TEROR JURIG 40 HARI

3.2K 176 4
                                    

Pak Madi berjalan pulang seorang diri menuju rumahnya yang terletak di dekat sungai. Ia baru saja pulang dari acara 7 harinya mbah Darso. Bulan terlihat penuh di antara gelapnya langit malam, suara jangkrik bersahutan, serta derik-derik bambu yang saling bergesek karena angin.

Sebenarnya Pak Madi sudah terbiasa dengan suasana seperti itu. Namun kali ini berbeda, hawa dingin begitu merasuk hingga sendi tulang padahal angin tak bertiup kencang. Bersamaan dengan itu Pak Madi mencium bau busuk yang menyengat, seperti bau bangkai yang gosong.

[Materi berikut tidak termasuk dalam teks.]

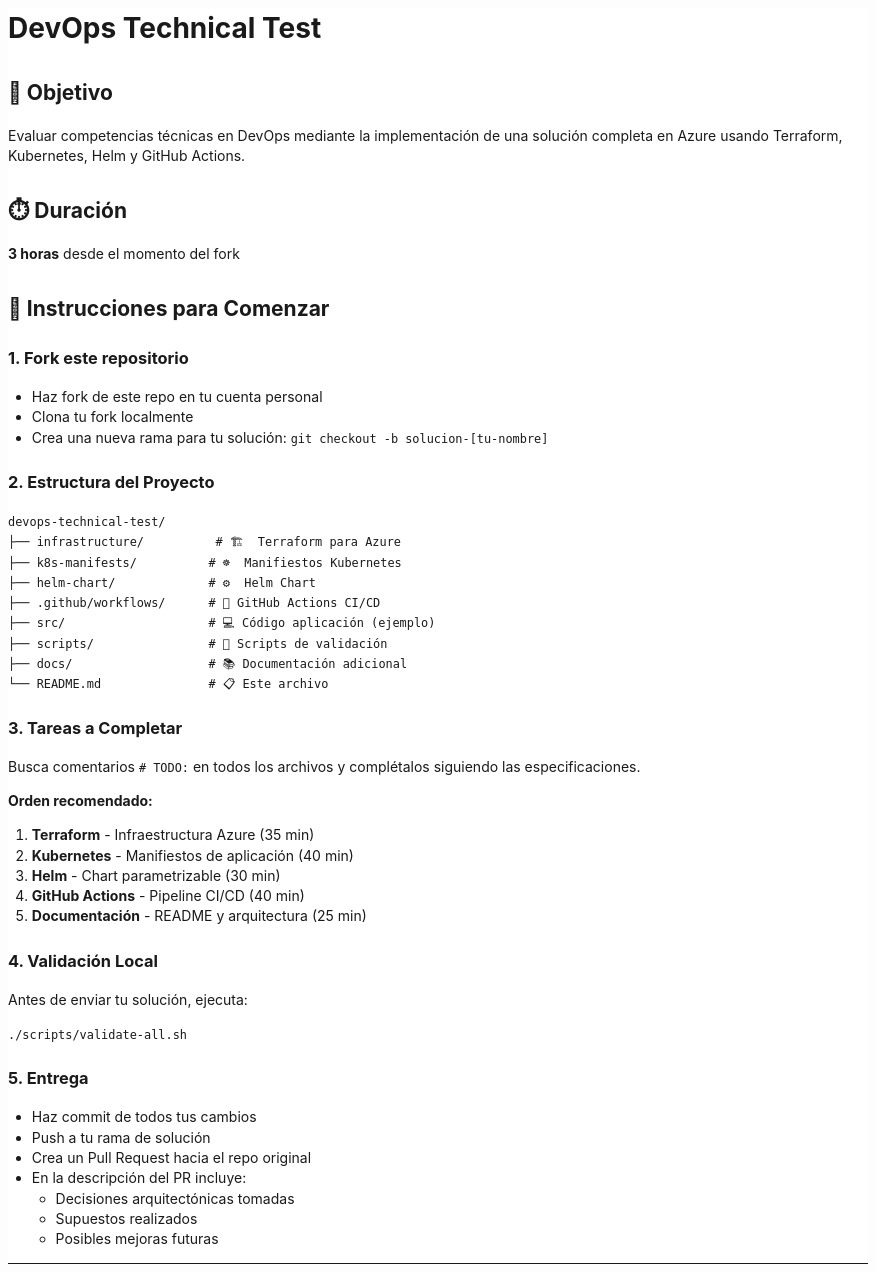 # DevOps Technical Test

## 🎯 Objetivo
Evaluar competencias técnicas en DevOps mediante la implementación de una solución completa en Azure usando Terraform, Kubernetes, Helm y GitHub Actions.

## ⏱️ Duración
**3 horas** desde el momento del fork

## 🚀 Instrucciones para Comenzar

### 1. Fork este repositorio
- Haz fork de este repo en tu cuenta personal
- Clona tu fork localmente
- Crea una nueva rama para tu solución: `git checkout -b solucion-[tu-nombre]`

### 2. Estructura del Proyecto
```
devops-technical-test/
├── infrastructure/          # 🏗️  Terraform para Azure
├── k8s-manifests/          # ☸️  Manifiestos Kubernetes  
├── helm-chart/             # ⚙️  Helm Chart
├── .github/workflows/      # 🔄 GitHub Actions CI/CD
├── src/                    # 💻 Código aplicación (ejemplo)
├── scripts/                # 🔧 Scripts de validación
├── docs/                   # 📚 Documentación adicional
└── README.md               # 📋 Este archivo
```

### 3. Tareas a Completar
Busca comentarios `# TODO:` en todos los archivos y complétalos siguiendo las especificaciones.

**Orden recomendado:**
1. **Terraform** - Infraestructura Azure (35 min)
2. **Kubernetes** - Manifiestos de aplicación (40 min)
3. **Helm** - Chart parametrizable (30 min)
4. **GitHub Actions** - Pipeline CI/CD (40 min)
5. **Documentación** - README y arquitectura (25 min)

### 4. Validación Local
Antes de enviar tu solución, ejecuta:
```bash
./scripts/validate-all.sh
```

### 5. Entrega
- Haz commit de todos tus cambios
- Push a tu rama de solución
- Crea un Pull Request hacia el repo original
- En la descripción del PR incluye:
  - Decisiones arquitectónicas tomadas
  - Supuestos realizados
  - Posibles mejoras futuras

---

"Madiiiiiii ... Madiiiiii ..."

Kaki Pak Madi terhenti, entah kenapa kakinya tiba-tiba berhenti bergerak begitu saja.

"Madiiiiii ... Madiiiiii ... "
Suara itu terdengar tua, menggema, namun cukup familiar di telinga.

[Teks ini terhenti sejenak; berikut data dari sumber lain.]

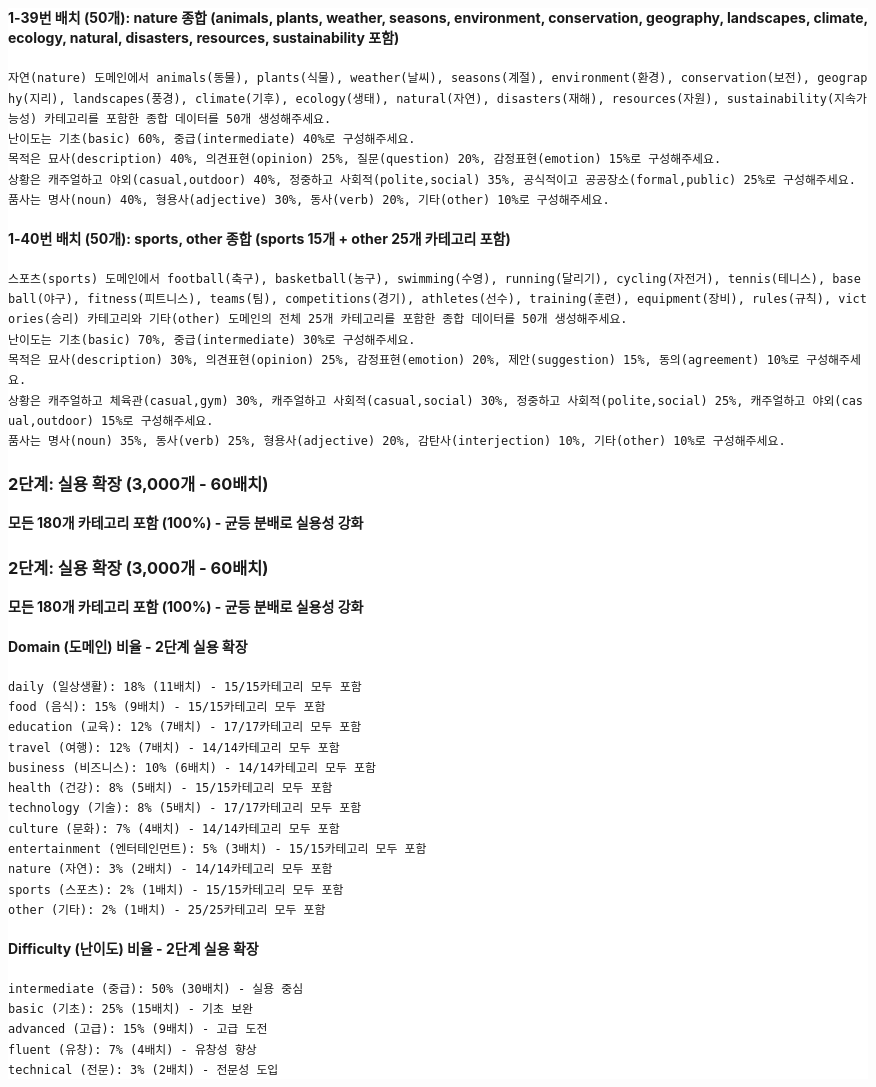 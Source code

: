 #### 1-39번 배치 (50개): nature 종합 (animals, plants, weather, seasons, environment, conservation, geography, landscapes, climate, ecology, natural, disasters, resources, sustainability 포함)
```
자연(nature) 도메인에서 animals(동물), plants(식물), weather(날씨), seasons(계절), environment(환경), conservation(보전), geography(지리), landscapes(풍경), climate(기후), ecology(생태), natural(자연), disasters(재해), resources(자원), sustainability(지속가능성) 카테고리를 포함한 종합 데이터를 50개 생성해주세요.
난이도는 기초(basic) 60%, 중급(intermediate) 40%로 구성해주세요.
목적은 묘사(description) 40%, 의견표현(opinion) 25%, 질문(question) 20%, 감정표현(emotion) 15%로 구성해주세요.
상황은 캐주얼하고 야외(casual,outdoor) 40%, 정중하고 사회적(polite,social) 35%, 공식적이고 공공장소(formal,public) 25%로 구성해주세요.
품사는 명사(noun) 40%, 형용사(adjective) 30%, 동사(verb) 20%, 기타(other) 10%로 구성해주세요.
```

#### 1-40번 배치 (50개): sports, other 종합 (sports 15개 + other 25개 카테고리 포함)
```
스포츠(sports) 도메인에서 football(축구), basketball(농구), swimming(수영), running(달리기), cycling(자전거), tennis(테니스), baseball(야구), fitness(피트니스), teams(팀), competitions(경기), athletes(선수), training(훈련), equipment(장비), rules(규칙), victories(승리) 카테고리와 기타(other) 도메인의 전체 25개 카테고리를 포함한 종합 데이터를 50개 생성해주세요.
난이도는 기초(basic) 70%, 중급(intermediate) 30%로 구성해주세요.
목적은 묘사(description) 30%, 의견표현(opinion) 25%, 감정표현(emotion) 20%, 제안(suggestion) 15%, 동의(agreement) 10%로 구성해주세요.
상황은 캐주얼하고 체육관(casual,gym) 30%, 캐주얼하고 사회적(casual,social) 30%, 정중하고 사회적(polite,social) 25%, 캐주얼하고 야외(casual,outdoor) 15%로 구성해주세요.
품사는 명사(noun) 35%, 동사(verb) 25%, 형용사(adjective) 20%, 감탄사(interjection) 10%, 기타(other) 10%로 구성해주세요.
```

### 2단계: 실용 확장 (3,000개 - 60배치)
**모든 180개 카테고리 포함 (100%) - 균등 분배로 실용성 강화**

### 2단계: 실용 확장 (3,000개 - 60배치)
**모든 180개 카테고리 포함 (100%) - 균등 분배로 실용성 강화**

#### Domain (도메인) 비율 - 2단계 실용 확장
```
daily (일상생활): 18% (11배치) - 15/15카테고리 모두 포함
food (음식): 15% (9배치) - 15/15카테고리 모두 포함
education (교육): 12% (7배치) - 17/17카테고리 모두 포함
travel (여행): 12% (7배치) - 14/14카테고리 모두 포함
business (비즈니스): 10% (6배치) - 14/14카테고리 모두 포함
health (건강): 8% (5배치) - 15/15카테고리 모두 포함
technology (기술): 8% (5배치) - 17/17카테고리 모두 포함
culture (문화): 7% (4배치) - 14/14카테고리 모두 포함
entertainment (엔터테인먼트): 5% (3배치) - 15/15카테고리 모두 포함
nature (자연): 3% (2배치) - 14/14카테고리 모두 포함
sports (스포츠): 2% (1배치) - 15/15카테고리 모두 포함
other (기타): 2% (1배치) - 25/25카테고리 모두 포함
```

#### Difficulty (난이도) 비율 - 2단계 실용 확장
```
intermediate (중급): 50% (30배치) - 실용 중심
basic (기초): 25% (15배치) - 기초 보완
advanced (고급): 15% (9배치) - 고급 도전
fluent (유창): 7% (4배치) - 유창성 향상
technical (전문): 3% (2배치) - 전문성 도입
```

Pak Madi menoleh, seolah ada sesuatu yang memaksa kepalanya untuk memutar ke arah suara.

"Madiiiiii .... Tolooong Madiiii..."
Mata Pak Madi terbelalak, lidahnya kelu, jantungnya bergerak cepat, dan tubuhnya kaku sepersekian detik. Itu Mbah Darso.

Terbungkus kain putih lusuh di ikat lima dengan bercak kecoklatan dibagian bawah. Wajahnya hancur namun masih bisa dikenali. Raut muka datar dengan mulut menganga yang meminta tolong.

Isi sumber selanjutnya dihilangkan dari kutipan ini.